→ What is needed: Go through the entries, filter for the word "我们东盟如何如何", and copy every line that has it.
----
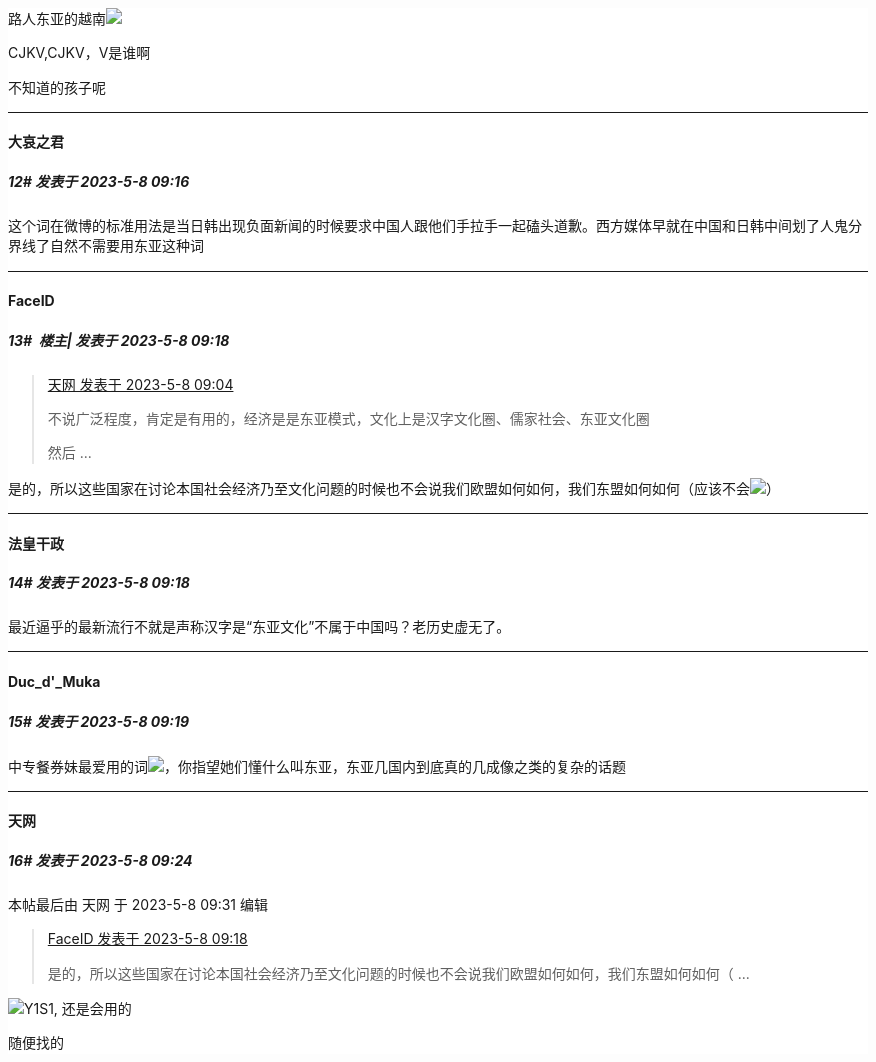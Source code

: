 路人东亚的越南<img src="https://static.saraba1st.com/image/smiley/face2017/067.png" referrerpolicy="no-referrer">

CJKV,CJKV，V是谁啊

不知道的孩子呢

*****

####  大哀之君  
##### 12#       发表于 2023-5-8 09:16

这个词在微博的标准用法是当日韩出现负面新闻的时候要求中国人跟他们手拉手一起磕头道歉。西方媒体早就在中国和日韩中间划了人鬼分界线了自然不需要用东亚这种词

*****

####  FaceID  
##### 13#         楼主| 发表于 2023-5-8 09:18

<blockquote><a href="httphttps://bbs.saraba1st.com/2b/forum.php?mod=redirect&amp;goto=findpost&amp;pid=60769236&amp;ptid=2133536" target="_blank">天网 发表于 2023-5-8 09:04</a>

不说广泛程度，肯定是有用的，经济是是东亚模式，文化上是汉字文化圈、儒家社会、东亚文化圈

然后 ...</blockquote>
是的，所以这些国家在讨论本国社会经济乃至文化问题的时候也不会说我们欧盟如何如何，我们东盟如何如何（应该不会<img src="https://static.saraba1st.com/image/smiley/face2017/067.png" referrerpolicy="no-referrer">）

*****

####  法皇干政  
##### 14#       发表于 2023-5-8 09:18

最近逼乎的最新流行不就是声称汉字是“东亚文化”不属于中国吗？老历史虚无了。

*****

####  Duc_d'_Muka  
##### 15#       发表于 2023-5-8 09:19

中专餐券妹最爱用的词<img src="https://static.saraba1st.com/image/smiley/face2017/067.png" referrerpolicy="no-referrer">，你指望她们懂什么叫东亚，东亚几国内到底真的几成像之类的复杂的话题

*****

####  天网  
##### 16#       发表于 2023-5-8 09:24

 本帖最后由 天网 于 2023-5-8 09:31 编辑 
<blockquote><a href="httphttps://bbs.saraba1st.com/2b/forum.php?mod=redirect&amp;goto=findpost&amp;pid=60769439&amp;ptid=2133536" target="_blank">FaceID 发表于 2023-5-8 09:18</a>

是的，所以这些国家在讨论本国社会经济乃至文化问题的时候也不会说我们欧盟如何如何，我们东盟如何如何（ ...</blockquote>
<img src="https://static.saraba1st.com/image/smiley/face2017/067.png" referrerpolicy="no-referrer">Y1S1, 还是会用的

随便找的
----
→ Solution to this problem:
是的，所以这些国家在讨论本国社会经济乃至文化问题的时候也不会说我们欧盟如何如何，我们东盟如何如何（应该不会<img src="https://static.saraba1st.com/image/smiley/face2017/067.png" referrerpolicy="no-referrer">）
是的，所以这些国家在讨论本国社会经济乃至文化问题的时候也不会说我们欧盟如何如何，我们东盟如何如何（ ...</blockquote>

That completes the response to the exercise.